• _GOAL OF THE EXERCISE_
Return the full set of records, matching them character for character.

DATASET ENTRIES Block Start

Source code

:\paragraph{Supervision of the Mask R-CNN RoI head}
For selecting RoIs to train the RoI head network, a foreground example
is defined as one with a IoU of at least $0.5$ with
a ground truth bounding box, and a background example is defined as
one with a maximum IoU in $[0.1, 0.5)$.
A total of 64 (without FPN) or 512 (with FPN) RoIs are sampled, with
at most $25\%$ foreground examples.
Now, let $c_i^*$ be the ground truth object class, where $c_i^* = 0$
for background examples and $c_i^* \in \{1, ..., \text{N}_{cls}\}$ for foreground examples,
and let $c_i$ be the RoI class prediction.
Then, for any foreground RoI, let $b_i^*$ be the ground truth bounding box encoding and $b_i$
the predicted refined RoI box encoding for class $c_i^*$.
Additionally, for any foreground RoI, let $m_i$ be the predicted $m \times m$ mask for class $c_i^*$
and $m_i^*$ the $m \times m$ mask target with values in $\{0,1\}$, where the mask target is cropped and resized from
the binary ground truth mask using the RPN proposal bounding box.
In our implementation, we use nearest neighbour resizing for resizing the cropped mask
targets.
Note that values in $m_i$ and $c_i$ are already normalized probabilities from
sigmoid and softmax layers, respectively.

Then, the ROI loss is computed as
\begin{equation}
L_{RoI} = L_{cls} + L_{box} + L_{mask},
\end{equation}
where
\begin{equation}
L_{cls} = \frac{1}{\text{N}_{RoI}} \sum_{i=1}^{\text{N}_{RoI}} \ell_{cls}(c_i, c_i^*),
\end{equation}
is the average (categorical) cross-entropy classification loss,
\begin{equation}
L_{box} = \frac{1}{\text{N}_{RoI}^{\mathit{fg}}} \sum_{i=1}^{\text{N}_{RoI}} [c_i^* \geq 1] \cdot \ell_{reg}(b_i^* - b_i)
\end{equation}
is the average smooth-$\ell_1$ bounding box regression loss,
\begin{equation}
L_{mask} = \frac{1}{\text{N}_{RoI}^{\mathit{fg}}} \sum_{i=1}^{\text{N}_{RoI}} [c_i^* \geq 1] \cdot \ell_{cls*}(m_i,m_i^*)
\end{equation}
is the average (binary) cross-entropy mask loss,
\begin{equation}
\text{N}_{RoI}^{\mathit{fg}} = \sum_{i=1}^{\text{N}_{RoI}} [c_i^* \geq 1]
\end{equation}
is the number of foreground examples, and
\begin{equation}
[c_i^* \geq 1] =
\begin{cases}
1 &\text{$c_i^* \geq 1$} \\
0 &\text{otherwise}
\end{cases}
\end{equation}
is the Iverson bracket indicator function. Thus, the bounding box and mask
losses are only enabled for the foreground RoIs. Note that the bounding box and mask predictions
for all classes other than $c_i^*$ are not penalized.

DATASET ENTRIES Block End

• _RESULT_
Source code

:\paragraph{Supervision of the Mask R-CNN RoI head}
For selecting RoIs to train the RoI head network, a foreground example
is defined as one with a IoU of at least $0.5$ with
a ground truth bounding box, and a background example is defined as
one with a maximum IoU in $[0.1, 0.5)$.
A total of 64 (without FPN) or 512 (with FPN) RoIs are sampled, with
at most $25\%$ foreground examples.
Now, let $c_i^*$ be the ground truth object class, where $c_i^* = 0$
for background examples and $c_i^* \in \{1, ..., \text{N}_{cls}\}$ for foreground examples,
and let $c_i$ be the RoI class prediction.
Then, for any foreground RoI, let $b_i^*$ be the ground truth bounding box encoding and $b_i$
the predicted refined RoI box encoding for class $c_i^*$.
Additionally, for any foreground RoI, let $m_i$ be the predicted $m \times m$ mask for class $c_i^*$
and $m_i^*$ the $m \times m$ mask target with values in $\{0,1\}$, where the mask target is cropped and resized from
the binary ground truth mask using the RPN proposal bounding box.
In our implementation, we use nearest neighbour resizing for resizing the cropped mask
targets.
Note that values in $m_i$ and $c_i$ are already normalized probabilities from
sigmoid and softmax layers, respectively.

Then, the ROI loss is computed as
\begin{equation}
L_{RoI} = L_{cls} + L_{box} + L_{mask},
\end{equation}
where
\begin{equation}
L_{cls} = \frac{1}{\text{N}_{RoI}} \sum_{i=1}^{\text{N}_{RoI}} \ell_{cls}(c_i, c_i^*),
\end{equation}
is the average (categorical) cross-entropy classification loss,
\begin{equation}
L_{box} = \frac{1}{\text{N}_{RoI}^{\mathit{fg}}} \sum_{i=1}^{\text{N}_{RoI}} [c_i^* \geq 1] \cdot \ell_{reg}(b_i^* - b_i)
\end{equation}
is the average smooth-$\ell_1$ bounding box regression loss,
\begin{equation}
L_{mask} = \frac{1}{\text{N}_{RoI}^{\mathit{fg}}} \sum_{i=1}^{\text{N}_{RoI}} [c_i^* \geq 1] \cdot \ell_{cls*}(m_i,m_i^*)
\end{equation}
is the average (binary) cross-entropy mask loss,
\begin{equation}
\text{N}_{RoI}^{\mathit{fg}} = \sum_{i=1}^{\text{N}_{RoI}} [c_i^* \geq 1]
\end{equation}
is the number of foreground examples, and
\begin{equation}
[c_i^* \geq 1] =
\begin{cases}
1 &\text{$c_i^* \geq 1$} \\
0 &\text{otherwise}
\end{cases}
\end{equation}
is the Iverson bracket indicator function. Thus, the bounding box and mask
losses are only enabled for the foreground RoIs. Note that the bounding box and mask predictions
for all classes other than $c_i^*$ are not penalized.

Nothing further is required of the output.